━━ Data to examine ━━

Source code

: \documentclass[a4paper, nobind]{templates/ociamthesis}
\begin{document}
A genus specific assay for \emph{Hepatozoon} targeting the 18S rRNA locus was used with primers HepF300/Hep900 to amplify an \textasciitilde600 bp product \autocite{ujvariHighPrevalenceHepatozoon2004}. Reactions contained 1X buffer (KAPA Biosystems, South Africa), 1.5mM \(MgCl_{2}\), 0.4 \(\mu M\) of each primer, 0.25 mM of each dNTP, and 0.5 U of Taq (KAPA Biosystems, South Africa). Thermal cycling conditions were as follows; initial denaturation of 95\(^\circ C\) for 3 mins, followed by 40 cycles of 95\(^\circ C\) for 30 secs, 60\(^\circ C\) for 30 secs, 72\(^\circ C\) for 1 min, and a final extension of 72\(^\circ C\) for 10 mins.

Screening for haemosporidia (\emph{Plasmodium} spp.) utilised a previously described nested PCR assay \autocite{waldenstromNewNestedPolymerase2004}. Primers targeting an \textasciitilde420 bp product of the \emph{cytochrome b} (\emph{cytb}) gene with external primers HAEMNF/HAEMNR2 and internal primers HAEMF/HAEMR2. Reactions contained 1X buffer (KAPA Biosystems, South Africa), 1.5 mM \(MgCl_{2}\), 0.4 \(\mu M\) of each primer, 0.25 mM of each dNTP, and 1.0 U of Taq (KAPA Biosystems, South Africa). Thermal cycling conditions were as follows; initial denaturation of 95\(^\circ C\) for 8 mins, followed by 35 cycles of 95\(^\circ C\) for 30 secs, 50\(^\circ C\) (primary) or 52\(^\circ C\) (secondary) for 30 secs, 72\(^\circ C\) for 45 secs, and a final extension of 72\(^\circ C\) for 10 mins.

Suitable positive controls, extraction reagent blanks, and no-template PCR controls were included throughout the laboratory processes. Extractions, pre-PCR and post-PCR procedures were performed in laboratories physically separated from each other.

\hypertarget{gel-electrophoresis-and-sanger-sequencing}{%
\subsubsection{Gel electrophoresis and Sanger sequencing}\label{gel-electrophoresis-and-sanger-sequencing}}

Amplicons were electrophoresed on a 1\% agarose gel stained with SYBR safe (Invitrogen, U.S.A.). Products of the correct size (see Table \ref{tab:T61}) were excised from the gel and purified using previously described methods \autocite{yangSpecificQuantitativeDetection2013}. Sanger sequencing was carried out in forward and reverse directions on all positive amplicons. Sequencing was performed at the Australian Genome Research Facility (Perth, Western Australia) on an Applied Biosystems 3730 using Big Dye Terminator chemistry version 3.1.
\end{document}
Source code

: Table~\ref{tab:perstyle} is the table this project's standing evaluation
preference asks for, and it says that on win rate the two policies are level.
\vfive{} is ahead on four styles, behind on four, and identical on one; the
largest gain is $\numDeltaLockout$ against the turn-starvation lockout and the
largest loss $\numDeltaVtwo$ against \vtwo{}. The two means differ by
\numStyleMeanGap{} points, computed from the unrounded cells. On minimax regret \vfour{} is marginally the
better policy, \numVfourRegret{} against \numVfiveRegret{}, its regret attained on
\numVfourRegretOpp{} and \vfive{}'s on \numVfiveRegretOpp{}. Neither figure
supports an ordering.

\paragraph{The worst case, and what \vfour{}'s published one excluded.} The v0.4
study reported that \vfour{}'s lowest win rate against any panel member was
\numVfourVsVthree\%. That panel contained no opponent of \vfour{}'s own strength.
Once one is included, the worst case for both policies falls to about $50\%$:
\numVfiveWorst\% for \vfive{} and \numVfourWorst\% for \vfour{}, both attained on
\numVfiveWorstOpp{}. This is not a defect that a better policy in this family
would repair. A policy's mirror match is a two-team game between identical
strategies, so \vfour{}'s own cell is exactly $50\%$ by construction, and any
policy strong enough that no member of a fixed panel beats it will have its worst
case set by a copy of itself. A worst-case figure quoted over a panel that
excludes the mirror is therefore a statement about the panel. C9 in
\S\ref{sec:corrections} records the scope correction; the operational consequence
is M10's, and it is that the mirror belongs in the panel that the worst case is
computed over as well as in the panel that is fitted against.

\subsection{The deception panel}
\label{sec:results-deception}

━━━

All records above must be returned exactly as they appear.

▸ Exercise result
Source code

: \documentclass[a4paper, nobind]{templates/ociamthesis}
\begin{document}
A genus specific assay for \emph{Hepatozoon} targeting the 18S rRNA locus was used with primers HepF300/Hep900 to amplify an \textasciitilde600 bp product \autocite{ujvariHighPrevalenceHepatozoon2004}. Reactions contained 1X buffer (KAPA Biosystems, South Africa), 1.5mM \(MgCl_{2}\), 0.4 \(\mu M\) of each primer, 0.25 mM of each dNTP, and 0.5 U of Taq (KAPA Biosystems, South Africa). Thermal cycling conditions were as follows; initial denaturation of 95\(^\circ C\) for 3 mins, followed by 40 cycles of 95\(^\circ C\) for 30 secs, 60\(^\circ C\) for 30 secs, 72\(^\circ C\) for 1 min, and a final extension of 72\(^\circ C\) for 10 mins.

Screening for haemosporidia (\emph{Plasmodium} spp.) utilised a previously described nested PCR assay \autocite{waldenstromNewNestedPolymerase2004}. Primers targeting an \textasciitilde420 bp product of the \emph{cytochrome b} (\emph{cytb}) gene with external primers HAEMNF/HAEMNR2 and internal primers HAEMF/HAEMR2. Reactions contained 1X buffer (KAPA Biosystems, South Africa), 1.5 mM \(MgCl_{2}\), 0.4 \(\mu M\) of each primer, 0.25 mM of each dNTP, and 1.0 U of Taq (KAPA Biosystems, South Africa). Thermal cycling conditions were as follows; initial denaturation of 95\(^\circ C\) for 8 mins, followed by 35 cycles of 95\(^\circ C\) for 30 secs, 50\(^\circ C\) (primary) or 52\(^\circ C\) (secondary) for 30 secs, 72\(^\circ C\) for 45 secs, and a final extension of 72\(^\circ C\) for 10 mins.

Suitable positive controls, extraction reagent blanks, and no-template PCR controls were included throughout the laboratory processes. Extractions, pre-PCR and post-PCR procedures were performed in laboratories physically separated from each other.

\hypertarget{gel-electrophoresis-and-sanger-sequencing}{%
\subsubsection{Gel electrophoresis and Sanger sequencing}\label{gel-electrophoresis-and-sanger-sequencing}}

Amplicons were electrophoresed on a 1\% agarose gel stained with SYBR safe (Invitrogen, U.S.A.). Products of the correct size (see Table \ref{tab:T61}) were excised from the gel and purified using previously described methods \autocite{yangSpecificQuantitativeDetection2013}. Sanger sequencing was carried out in forward and reverse directions on all positive amplicons. Sequencing was performed at the Australian Genome Research Facility (Perth, Western Australia) on an Applied Biosystems 3730 using Big Dye Terminator chemistry version 3.1.
\end{document}
Source code

: Table~\ref{tab:perstyle} is the table this project's standing evaluation
preference asks for, and it says that on win rate the two policies are level.
\vfive{} is ahead on four styles, behind on four, and identical on one; the
largest gain is $\numDeltaLockout$ against the turn-starvation lockout and the
largest loss $\numDeltaVtwo$ against \vtwo{}. The two means differ by
\numStyleMeanGap{} points, computed from the unrounded cells. On minimax regret \vfour{} is marginally the
better policy, \numVfourRegret{} against \numVfiveRegret{}, its regret attained on
\numVfourRegretOpp{} and \vfive{}'s on \numVfiveRegretOpp{}. Neither figure
supports an ordering.

\paragraph{The worst case, and what \vfour{}'s published one excluded.} The v0.4
study reported that \vfour{}'s lowest win rate against any panel member was
\numVfourVsVthree\%. That panel contained no opponent of \vfour{}'s own strength.
Once one is included, the worst case for both policies falls to about $50\%$:
\numVfiveWorst\% for \vfive{} and \numVfourWorst\% for \vfour{}, both attained on
\numVfiveWorstOpp{}. This is not a defect that a better policy in this family
would repair. A policy's mirror match is a two-team game between identical
strategies, so \vfour{}'s own cell is exactly $50\%$ by construction, and any
policy strong enough that no member of a fixed panel beats it will have its worst
case set by a copy of itself. A worst-case figure quoted over a panel that
excludes the mirror is therefore a statement about the panel. C9 in
\S\ref{sec:corrections} records the scope correction; the operational consequence
is M10's, and it is that the mirror belongs in the panel that the worst case is
computed over as well as in the panel that is fitted against.

\subsection{The deception panel}
\label{sec:results-deception}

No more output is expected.